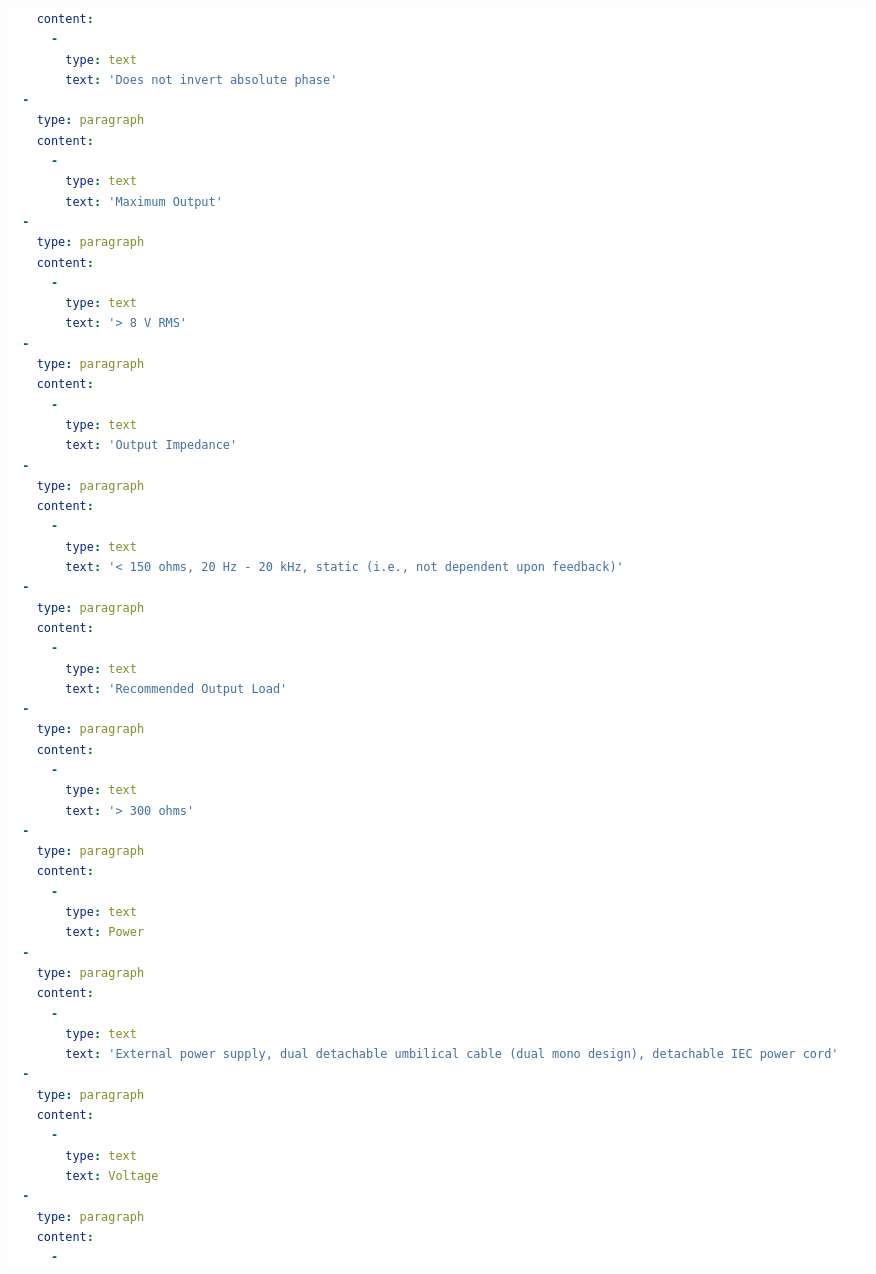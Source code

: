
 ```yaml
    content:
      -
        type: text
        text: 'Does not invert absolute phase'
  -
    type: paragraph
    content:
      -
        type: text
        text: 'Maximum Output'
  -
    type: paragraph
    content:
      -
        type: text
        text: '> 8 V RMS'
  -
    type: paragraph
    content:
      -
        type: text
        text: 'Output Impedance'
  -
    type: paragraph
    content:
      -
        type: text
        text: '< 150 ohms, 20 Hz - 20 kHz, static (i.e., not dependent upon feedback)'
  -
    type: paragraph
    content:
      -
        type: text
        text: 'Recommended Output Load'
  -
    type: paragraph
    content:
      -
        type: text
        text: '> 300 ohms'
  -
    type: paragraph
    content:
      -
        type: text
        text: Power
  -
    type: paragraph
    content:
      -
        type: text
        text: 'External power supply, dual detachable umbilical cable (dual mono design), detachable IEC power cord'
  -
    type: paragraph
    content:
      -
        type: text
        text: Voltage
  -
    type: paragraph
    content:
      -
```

**EXERCISE GOAL:**
The response should consist of the entries above, given again exactly and free of pictures.

**REPLY TO THE TASK:**
Source code

:
 ```yaml
    content:
      -
        type: text
        text: 'Does not invert absolute phase'
  -
    type: paragraph
    content:
      -
        type: text
        text: 'Maximum Output'
  -
    type: paragraph
    content:
      -
        type: text
        text: '> 8 V RMS'
  -
    type: paragraph
    content:
      -
        type: text
        text: 'Output Impedance'
  -
    type: paragraph
    content:
      -
        type: text
        text: '< 150 ohms, 20 Hz - 20 kHz, static (i.e., not dependent upon feedback)'
  -
    type: paragraph
    content:
      -
        type: text
        text: 'Recommended Output Load'
  -
    type: paragraph
    content:
      -
        type: text
        text: '> 300 ohms'
  -
    type: paragraph
    content:
      -
        type: text
        text: Power
  -
    type: paragraph
    content:
      -
        type: text
        text: 'External power supply, dual detachable umbilical cable (dual mono design), detachable IEC power cord'
  -
    type: paragraph
    content:
      -
        type: text
        text: Voltage
  -
    type: paragraph
    content:
      -
```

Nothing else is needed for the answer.